» Given information:

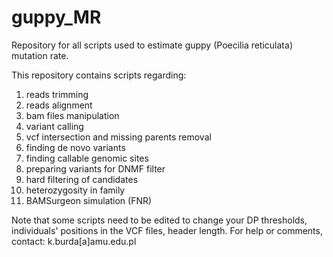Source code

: # guppy_MR
Repository for all scripts used to estimate guppy (Poecilia reticulata) mutation rate.

This repository contains scripts regarding:
1) reads trimming
2) reads alignment
3) bam files manipulation
4) variant calling
5) vcf intersection and missing parents removal
6) finding de novo variants
7) finding callable genomic sites
8) preparing variants for DNMF filter
9) hard filtering of candidates
10) heterozygosity in family
11) BAMSurgeon simulation (FNR)

Note that some scripts need to be edited to change your DP thresholds, individuals' positions in the VCF files, header length.
For help or comments, contact: k.burda[a]amu.edu.pl



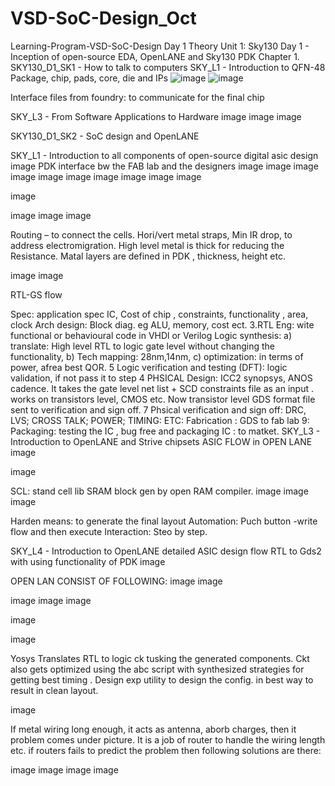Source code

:# VSD-SoC-Design_Oct
Learning-Program-VSD-SoC-Design
Day 1 Theory
Unit 1: Sky130 Day 1 - Inception of open-source EDA, OpenLANE and Sky130 PDK Chapter 1. SKY130_D1_SK1 - How to talk to computers SKY_L1 - Introduction to QFN-48 Package, chip, pads, core, die and IPs
![image](https://github.com/user-attachments/assets/ec9fda13-74c4-412e-ac85-f9922e3bb6d3)
![image](https://github.com/user-attachments/assets/dc26dae2-74a6-4d64-beca-5913d480b990)

Interface files from foundry: to communicate for the final chip

SKY_L3 - From Software Applications to Hardware image image image

SKY130_D1_SK2 - SoC design and OpenLANE

SKY_L1 - Introduction to all components of open-source digital asic design image
PDK interface bw the FAB lab and the designers image image image image image image image image image image

image

image image image

Routing – to connect the cells. Hori/vert metal straps, Min IR drop, to address electromigration. High level metal is thick for reducing the Resistance. Matal layers are defined in PDK , thickness, height etc.

image image

RTL-GS flow

Spec: application spec IC, Cost of chip , constraints, functionality , area, clock
Arch design: Block diag. eg ALU, memory, cost ect. 3.RTL Eng: wite functional or behavioural code in VHDl or Verilog
Logic synthesis: a) translate: High level RTL to logic gate level without changing the functionality, b) Tech mapping: 28nm,14nm, c) optimization: in terms of power, afrea best QOR. 5 Logic verification and testing (DFT): logic validation, if not pass it to step 4
PHSICAL Design: ICC2 synopsys, ANOS cadence. It takes the gate level net list + SCD constraints file as an input . works on transistors level, CMOS etc. Now transistor level GDS format file sent to verification and sign off. 7 Phsical verification and sign off: DRC, LVS; CROSS TALK; POWER; TIMING: ETC:
Fabrication : GDS to fab lab 9: Packaging: testing the IC , bug free and packaging
IC : to matket.
SKY_L3 - Introduction to OpenLANE and Strive chipsets ASIC FLOW in OPEN LANE
image

image

SCL: stand cell lib SRAM block gen by open RAM compiler. image image image

Harden means: to generate the final layout Automation: Puch button -write flow and then execute Interaction: Steo by step.

SKY_L4 - Introduction to OpenLANE detailed ASIC design flow RTL to Gds2 with using functionality of PDK image

OPEN LAN CONSIST OF FOLLOWING: image image

image image image

image

image

Yosys Translates RTL to logic ck tusking the generated components. Ckt also gets optimized using the abc script with synthesized strategies for getting best timing . Design exp utility to design the config. in best way to result in clean layout.

image

If metal wiring long enough, it acts as antenna, aborb charges, then it problem comes under picture. It is a job of router to handle the wiring length etc. if routers fails to predict the problem then following solutions are there:

image image image image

» Problem requirements: Above, find the line holding "For help or" and the line holding "Unit 1: Sky130". Print exactly those two lines and every line between them, but no pictures.

» Reply:
For help or comments, contact: k.burda[a]amu.edu.pl



Source code

:# VSD-SoC-Design_Oct
Learning-Program-VSD-SoC-Design
Day 1 Theory
Unit 1: Sky130 Day 1 - Inception of open-source EDA, OpenLANE and Sky130 PDK Chapter 1. SKY130_D1_SK1 - How to talk to computers SKY_L1 - Introduction to QFN-48 Package, chip, pads, core, die and IPs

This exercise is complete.